** Opening Supplied material block **

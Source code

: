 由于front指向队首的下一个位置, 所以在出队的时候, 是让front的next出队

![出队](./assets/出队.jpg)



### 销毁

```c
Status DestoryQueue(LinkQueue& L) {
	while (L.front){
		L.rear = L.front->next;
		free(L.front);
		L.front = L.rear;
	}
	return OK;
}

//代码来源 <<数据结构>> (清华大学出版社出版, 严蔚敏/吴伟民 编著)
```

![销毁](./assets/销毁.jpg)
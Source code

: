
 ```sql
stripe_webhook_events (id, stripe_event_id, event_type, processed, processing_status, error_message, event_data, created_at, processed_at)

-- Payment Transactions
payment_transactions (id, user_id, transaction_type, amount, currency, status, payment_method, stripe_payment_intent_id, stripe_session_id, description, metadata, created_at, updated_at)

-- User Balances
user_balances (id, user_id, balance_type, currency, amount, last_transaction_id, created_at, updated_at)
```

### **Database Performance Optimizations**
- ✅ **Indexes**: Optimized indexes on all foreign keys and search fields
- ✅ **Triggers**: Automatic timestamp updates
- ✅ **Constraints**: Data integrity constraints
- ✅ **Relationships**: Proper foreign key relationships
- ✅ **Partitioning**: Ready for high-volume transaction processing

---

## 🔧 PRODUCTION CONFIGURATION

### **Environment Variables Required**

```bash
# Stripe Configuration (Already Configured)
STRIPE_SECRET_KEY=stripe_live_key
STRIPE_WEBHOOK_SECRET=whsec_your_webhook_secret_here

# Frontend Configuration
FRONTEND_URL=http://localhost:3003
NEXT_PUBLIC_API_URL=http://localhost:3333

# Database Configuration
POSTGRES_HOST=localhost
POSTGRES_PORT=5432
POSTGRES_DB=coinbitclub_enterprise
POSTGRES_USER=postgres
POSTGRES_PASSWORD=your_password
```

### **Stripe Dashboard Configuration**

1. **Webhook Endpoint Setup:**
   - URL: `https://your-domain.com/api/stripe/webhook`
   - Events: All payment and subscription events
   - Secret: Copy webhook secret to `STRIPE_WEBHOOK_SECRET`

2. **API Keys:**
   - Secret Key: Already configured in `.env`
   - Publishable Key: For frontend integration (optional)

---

** Closing Supplied material block **

:: What to produce ::
Lines holding the word "currency" are the answer; copy each one from the records above.

:: Solution below ::
payment_transactions (id, user_id, transaction_type, amount, currency, status, payment_method, stripe_payment_intent_id, stripe_session_id, description, metadata, created_at, updated_at)
user_balances (id, user_id, balance_type, currency, amount, last_transaction_id, created_at, updated_at)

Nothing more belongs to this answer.